不当不当 (Being Properly Improper)

In today's ML, data can be twisted (changed) in various ways, either for bad or good intent. Such twisted data challenges the founding theory of properness for supervised losses which form the basis for many popular losses for class probability estimation. Unfortunately, at its core, properness ensures that the optimal models also learn the twist. In this paper, we analyse such class probability-based losses when they are stripped off the mandatory properness; we define twist-proper losses as losses formally able to retrieve the optimum (untwisted) estimate off the twists, and show that a natural extension of a half-century old loss introduced by S. Arimoto is twist proper. We then turn to a theory that has provided some of the best off-the-shelf algorithms for proper losses, boosting. Boosting can require access to the derivative of the convex conjugate of a loss to compute examples weights. Such a function can be hard to get, for computational or mathematical reasons; this turns out to be the case for Arimoto's loss. We bypass this difficulty by inverting the problem as follows: suppose a blueprint boosting algorithm is implemented with a general weight update function. What are the losses for which boosting-compliant minimisation happens? Our answer comes as a general boosting algorithm which meets the optimal boosting dependence on the number of calls to the weak learner; when applied to Arimoto's loss, it leads to a simple optimisation algorithm whose performances are showcased on several domains and twists.
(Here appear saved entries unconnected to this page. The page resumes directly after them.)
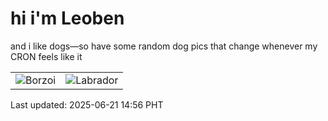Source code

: # hi i'm Leoben

and i like dogs—so have some random dog pics that change whenever my CRON feels like it

|  |  |
|--------|----------|
| ![Borzoi](https://random-dog-vercel.vercel.app/api/random-borzoi?v=1750489017) | ![Labrador](https://random-dog-vercel.vercel.app/api/random-labrador?v=1750489017) |

Last updated: 2025-06-21 14:56 PHT
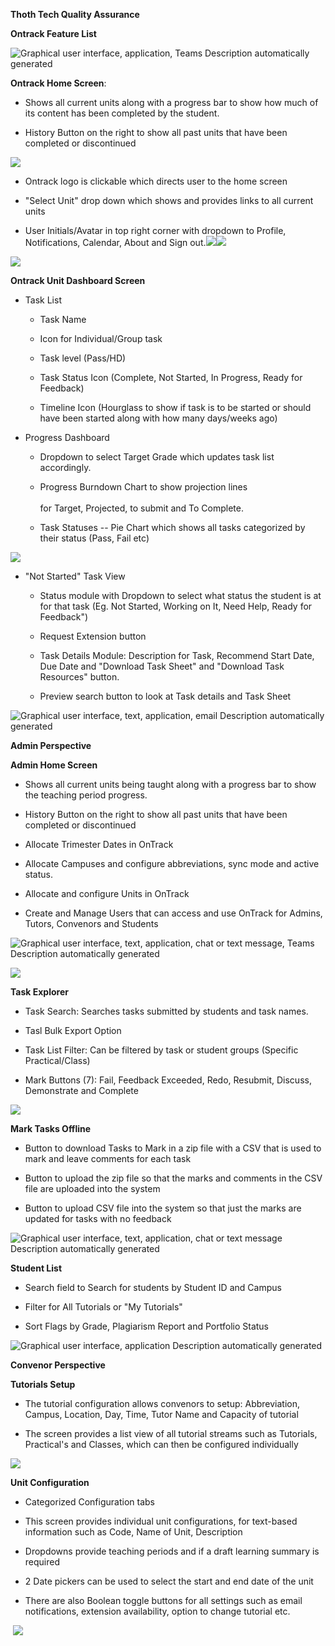 **Thoth Tech Quality Assurance**

**Ontrack Feature List**

![Graphical user interface, application, Teams Description automatically
generated](./Feature_Images/media/image1.png)

**Ontrack Home Screen**:

-   Shows all current units along with a progress bar to show how much
    of its content has been completed by the student.

-   History Button on the right to show all past units that have been
    completed or discontinued

![](./Feature_Images/media/image2.png)


-   Ontrack logo is clickable which directs user to the home screen

-   "Select Unit" drop down which shows and provides links to all
    current units

-   User Initials/Avatar in top right corner with dropdown to Profile,
    Notifications, Calendar, About and Sign
    out.![](./Feature_Images/media/image3.png)![](./Feature_Images/media/image4.png)

![](./Feature_Images/media/image5.png)

**Ontrack Unit Dashboard Screen**

-   Task List

    -   Task Name

    -   Icon for Individual/Group task

    -   Task level (Pass/HD)

    -   Task Status Icon (Complete, Not Started, In Progress, Ready for
        Feedback)

    -   Timeline Icon (Hourglass to show if task is to be started or
        should have been started along with how many days/weeks ago)

-   Progress Dashboard

    -   Dropdown to select Target Grade which updates task list
        accordingly.

    -   Progress Burndown Chart to show projection lines\
        \
        for Target, Projected, to submit and To Complete.

    -   Task Statuses -- Pie Chart which shows all tasks categorized by
        their status (Pass, Fail etc)

![](./Feature_Images/media/image6.png)

-   "Not Started" Task View

    -   Status module with Dropdown to select what status the student is
        at for that task (Eg. Not Started, Working on It, Need Help,
        Ready for Feedback")

    -   Request Extension button

    -   Task Details Module: Description for Task, Recommend Start Date,
        Due Date and "Download Task Sheet" and "Download Task Resources"
        button.

    -   Preview search button to look at Task details and Task Sheet

![Graphical user interface, text, application, email Description
automatically
generated](./Feature_Images/media/image7.png)

**Admin Perspective**

**Admin Home Screen**

-   Shows all current units being taught along with a progress bar to
    show the teaching period progress.

-   History Button on the right to show all past units that have been
    completed or discontinued

-   Allocate Trimester Dates in OnTrack

-   Allocate Campuses and configure abbreviations, sync mode and active
    status.

-   Allocate and configure Units in OnTrack

-   Create and Manage Users that can access and use OnTrack for Admins,
    Tutors, Convenors and Students

![Graphical user interface, text, application, chat or text message,
Teams Description automatically
generated](./Feature_Images/media/image8.png)

![](./Feature_Images/media/image9.png)

**Task Explorer**

-   Task Search: Searches tasks submitted by students and task names.

-   Tasl Bulk Export Option

-   Task List Filter: Can be filtered by task or student groups
    (Specific Practical/Class)

-   Mark Buttons (7): Fail, Feedback Exceeded, Redo, Resubmit, Discuss,
    Demonstrate and Complete

![](./Feature_Images/media/image10.png)

**Mark Tasks Offline**

-   Button to download Tasks to Mark in a zip file with a CSV that is
    used to mark and leave comments for each task

-   Button to upload the zip file so that the marks and comments in the
    CSV file are uploaded into the system

-   Button to upload CSV file into the system so that just the marks are
    updated for tasks with no feedback

![Graphical user interface, text, application, chat or text message
Description automatically
generated](./Feature_Images/media/image11.png)

**Student List**

-   Search field to Search for students by Student ID and Campus

-   Filter for All Tutorials or "My Tutorials"

-   Sort Flags by Grade, Plagiarism Report and Portfolio Status

![Graphical user interface, application Description automatically
generated](./Feature_Images/media/image12.png)

**Convenor Perspective**

**Tutorials Setup**

-   The tutorial configuration allows convenors to setup: Abbreviation,
    Campus, Location, Day, Time, Tutor Name and Capacity of tutorial

-   The screen provides a list view of all tutorial streams such as
    Tutorials, Practical's and Classes, which can then be configured
    individually

![](./Feature_Images/media/image13.png)

**Unit Configuration**

-   Categorized Configuration tabs

-   This screen provides individual unit configurations, for text-based
    information such as Code, Name of Unit, Description

-   Dropdowns provide teaching periods and if a draft learning summary
    is required

-   2 Date pickers can be used to select the start and end date of the
    unit

-   There are also Boolean toggle buttons for all settings such as email
    notifications, extension availability, option to change tutorial
    etc.

 ![](./Feature_Images/media/image14.png)
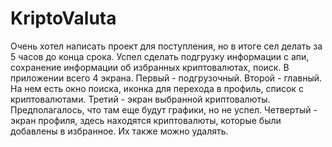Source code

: # KriptoValuta

Очень хотел написать проект для поступления, но в итоге сел делать за 5 часов до конца срока. 
Успел сделать подгрузку информации с апи, сохранение информации об избранных криптовалютах, поиск.
В приложении всего 4 экрана.
Первый - подгрузочный.
Второй - главный. На нем есть окно поиска, иконка для перехода в профиль, список с криптовалютами.
Третий - экран выбранной криптовалюты. Предполагалось, что там еще будут графики, но не успел.
Четвертый - экран профиля, здесь находятся криптовалюты, которые были добавлены в избранное. Их также можно удалять.
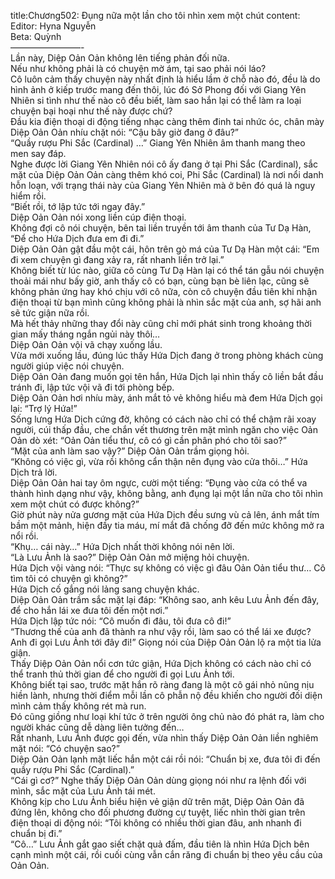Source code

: title:Chương502: Đụng nữa một lần cho tôi nhìn xem một chút
content:
Editor: Hyna Nguyễn<br>Beta: Quỳnh<br>————————-<br>Lần này, Diệp Oản Oản không lên tiếng phản đối nữa.<br>Nếu như không phải là có chuyện mờ ám, tại sao phải nói láo?<br>Cô luôn cảm thấy chuyện này nhất định là hiểu lầm ở chỗ nào đó, đều là do hình ảnh ở kiếp trước mang đến thôi, lúc đó Sở Phong đối với Giang Yên Nhiên si tình như thế nào cô đều biết, làm sao hắn lại có thể làm ra loại chuyện bại hoại như thế này được chứ?<br>Đầu kia điện thoại di động tiếng nhạc càng thêm đinh tai nhức óc, chân mày Diệp Oản Oản nhíu chặt nói: “Cậu bây giờ đang ở đâu?”<br>“Quầy rượu Phi Sắc (Cardinal) …” Giang Yên Nhiên âm thanh mang theo men say đáp.<br>Nghe được lời Giang Yên Nhiên nói cô ấy đang ở tại Phi Sắc (Cardinal), sắc mặt của Diệp Oản Oản càng thêm khó coi, Phi Sắc (Cardinal) là nơi nổi danh hỗn loạn, với trạng thái này của Giang Yên Nhiên mà ở bên đó quá là nguy hiểm rồi.<br>“Biết rồi, tớ lập tức tới ngay đây.”<br>Diệp Oản Oản nói xong liền cúp điện thoại.<br>Không đợi cô nói chuyện, bên tai liền truyền tới âm thanh của Tư Dạ Hàn, “Để cho Hứa Dịch đưa em đi đi.”<br>Diệp Oản Oản gật đầu một cái, hôn trên gò má của Tư Dạ Hàn một cái: “Em đi xem chuyện gì đang xảy ra, rất nhanh liền trở lại.”<br>Không biết từ lúc nào, giữa cô cùng Tư Dạ Hàn lại có thể tán gẫu nói chuyện thoải mái như bấy giờ, anh thấy cô có bạn, cùng bạn bè liên lạc, cũng sẽ không phản ứng hay khó chịu với cô nữa, còn cô chuyện đầu tiên khi nhận điện thoại từ bạn mình cũng không phải là nhìn sắc mặt của anh, sợ hãi anh sẽ tức giận nữa rồi.<br>Mà hết thảy những thay đổi này cũng chỉ mới phát sinh trong khoảng thời gian mấy tháng ngắn ngủi này thôi…<br>Diệp Oản Oản vội vã chạy xuống lầu.<br>Vừa mới xuống lầu, đúng lúc thấy Hứa Dịch đang ở trong phòng khách cùng người giúp việc nói chuyện.<br>Diệp Oản Oản đang muốn gọi tên hắn, Hứa Dịch lại nhìn thấy cô liền bắt đầu tránh đi, lập tức vội vã đi tới phòng bếp.<br>Diệp Oản Oản hơi nhíu mày, ánh mắt tỏ vẻ không hiểu mà đem Hứa Dịch gọi lại: “Trợ lý Hứa!”<br>Sống lưng Hứa Dịch cứng đờ, không có cách nào chỉ có thể chậm rãi xoay người, cúi thấp đầu, che chắn vết thương trên mặt mình ngăn cho việc Oản Oản dò xét: “Oản Oản tiểu thư, cô có gì cần phân phó cho tôi sao?”<br>“Mặt của anh làm sao vậy?” Diệp Oản Oản trầm giọng hỏi.<br>“Không có việc gì, vừa rồi không cẩn thận nên đụng vào cửa thôi…” Hứa Dịch trả lời.<br>Diệp Oản Oản hai tay ôm ngực, cười một tiếng: “Đụng vào cửa có thể va thành hình dạng như vậy, không bằng, anh đụng lại một lần nữa cho tôi nhìn xem một chút có được không?”<br>Giờ phút này nửa gương mặt của Hứa Dịch đều sưng vù cả lên, ánh mắt tím bầm một mảnh, hiện đầy tia máu, mí mắt đã chống đỡ đến mức không mở ra nổi rồi.<br>“Khụ… cái này…” Hứa Dịch nhất thời không nói nên lời.<br>“Là Lưu Ảnh là sao?” Diệp Oản Oản mở miệng hỏi chuyện.<br>Hứa Dịch vội vàng nói: “Thực sự không có việc gì đâu Oản Oản tiểu thư… Cô tìm tôi có chuyện gì không?”<br>Hứa Dịch cố gắng nói lảng sang chuyện khác.<br>Diệp Oản Oản trầm sắc mặt lại đáp: “Không sao, anh kêu Lưu Ảnh đến đây, để cho hắn lái xe đưa tôi đến một nơi.”<br>Hứa Dịch lập tức nói: “Cô muốn đi đâu, tôi đưa cô đi!”<br>“Thương thế của anh đã thành ra như vậy rồi, làm sao có thể lái xe được? Anh đi gọi Lưu Ảnh tới đây đi!” Giọng nói của Diệp Oản Oản lộ ra một tia lửa giận.<br>Thấy Diệp Oản Oản nổi cơn tức giận, Hứa Dịch không có cách nào chỉ có thể tranh thủ thời gian để cho người đi gọi Lưu Ảnh tới.<br>Không biết tại sao, trước mặt hắn rõ ràng đang là một cô gái nhỏ nũng nịu hiền lành, nhưng thời điểm mỗi lần cô phẫn nộ đều khiến cho người đối diện mình cảm thấy không rét mà run.<br>Đó cũng giồng như loại khí tức ở trên người ông chủ nào đó phát ra, làm cho người khác cũng dễ dàng liên tưởng đến…<br>Rất nhanh, Lưu Ảnh được gọi đến, vừa nhìn thấy Diệp Oản Oản liền nghiêm mặt nói: “Có chuyện sao?”<br>Diệp Oản Oản lạnh mặt liếc hắn một cái rồi nói: “Chuẩn bị xe, đưa tôi đi đến quầy rượu Phi Sắc (Cardinal).”<br>“Cái gì cơ?” Nghe thấy Diệp Oản Oản dùng giọng nói như ra lệnh đối với mình, sắc mặt của Lưu Ảnh tái mét.<br>Không kịp cho Lưu Ảnh biểu hiện vẻ giận dữ trên mặt, Diệp Oản Oản đã đứng lên, không cho đối phương đường cự tuyệt, liếc nhìn thời gian trên điện thoại di động nói: “Tôi không có nhiều thời gian đâu, anh nhanh đi chuẩn bị đi.”<br>“Cô…” Lưu Ảnh gắt gao siết chặt quả đấm, đầu tiên là nhìn Hứa Dịch bên cạnh mình một cái, rồi cuối cùng vẫn cắn răng đi chuẩn bị theo yêu cầu của Oản Oản.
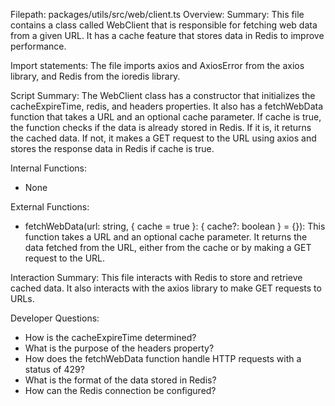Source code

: Filepath: packages/utils/src/web/client.ts
Overview: Summary:
This file contains a class called WebClient that is responsible for fetching web data from a given URL. It has a cache feature that stores data in Redis to improve performance.

Import statements:
The file imports axios and AxiosError from the axios library, and Redis from the ioredis library.

Script Summary:
The WebClient class has a constructor that initializes the cacheExpireTime, redis, and headers properties. It also has a fetchWebData function that takes a URL and an optional cache parameter. If cache is true, the function checks if the data is already stored in Redis. If it is, it returns the cached data. If not, it makes a GET request to the URL using axios and stores the response data in Redis if cache is true.

Internal Functions:
- None

External Functions:
- fetchWebData(url: string, { cache = true }: { cache?: boolean } = {}): This function takes a URL and an optional cache parameter. It returns the data fetched from the URL, either from the cache or by making a GET request to the URL.

Interaction Summary:
This file interacts with Redis to store and retrieve cached data. It also interacts with the axios library to make GET requests to URLs.

Developer Questions:
- How is the cacheExpireTime determined?
- What is the purpose of the headers property?
- How does the fetchWebData function handle HTTP requests with a status of 429?
- What is the format of the data stored in Redis?
- How can the Redis connection be configured?

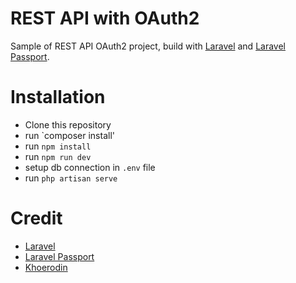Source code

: # REST API with OAuth2
Sample of REST API OAuth2 project, build with [Laravel](https://laravel.com) and [Laravel Passport](https://laravel.com/docs/passport).

# Installation
- Clone this repository
- run `composer install'
- run `npm install`
- run `npm run dev`
- setup db connection in `.env` file
- run `php artisan serve`

# Credit
- [Laravel](https://laravel.com)
- [Laravel Passport](https://laravel.com/docs/passport)
- [Khoerodin](https://khoerodin.id)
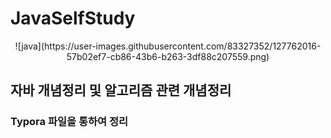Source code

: 
# JavaSelfStudy    

<center>![java](https://user-images.githubusercontent.com/83327352/127762016-57b02ef7-cb86-43b6-b263-3df88c207559.png)</center>

## 자바 개념정리 및 알고리즘 관련 개념정리   
### Typora 파일을 통하여 정리
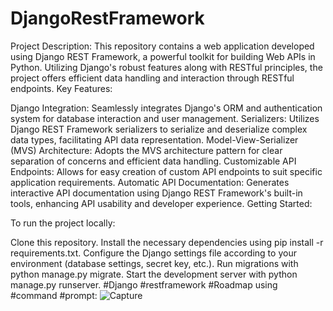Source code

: # DjangoRestFramework
Project Description:  This repository contains a web application developed using Django REST Framework, a powerful toolkit for building Web APIs in Python. Utilizing Django's robust features along with RESTful principles, the project offers efficient data handling and interaction through RESTful endpoints.
Key Features:

Django Integration: Seamlessly integrates Django's ORM and authentication system for database interaction and user management.
Serializers: Utilizes Django REST Framework serializers to serialize and deserialize complex data types, facilitating API data representation.
Model-View-Serializer (MVS) Architecture: Adopts the MVS architecture pattern for clear separation of concerns and efficient data handling.
Customizable API Endpoints: Allows for easy creation of custom API endpoints to suit specific application requirements.
Automatic API Documentation: Generates interactive API documentation using Django REST Framework's built-in tools, enhancing API usability and developer experience.
Getting Started:

To run the project locally:

Clone this repository.
Install the necessary dependencies using pip install -r requirements.txt.
Configure the Django settings file according to your environment (database settings, secret key, etc.).
Run migrations with python manage.py migrate.
Start the development server with python manage.py runserver.
#Django #restframework #Roadmap using #command #prompt:
![Capture](https://github.com/usamasansi/DjangoRestFramework/assets/97821444/5b6bba31-0c40-40a9-a5ed-e266824470ee)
翻译：在今天的 ML 中, 数据可以以各种方式扭曲( 更改), 不管是坏意还是好意。这种扭曲数据会挑战受监督损失的创建理论。这种受监督损失的正确性构成许多流行性损失的基础, 而这种理论是分类概率估计的基础。不幸的是, 在其核心, 正确性能可以确保最佳模型也能够了解扭曲。在本文中, 当它们被从强制的正确性格中剥离出来时, 我们分析这些基于阶级概率的损失; 我们定义扭曲性损失, 将它们定义为能够正式取回最优( 未扭曲的)估计的扭曲性损失, 并表明由S. Arimoto提出的半个世纪的旧损失的自然延伸是正常的。我们绕过这一困难, 将这个半世纪的旧损失推移, 也就是由某些现成的推算法, 推算出一个整型的推算结果, 将一个整型的推算为整型的推算结果。这种推算结果将得出一个整型的推算结果。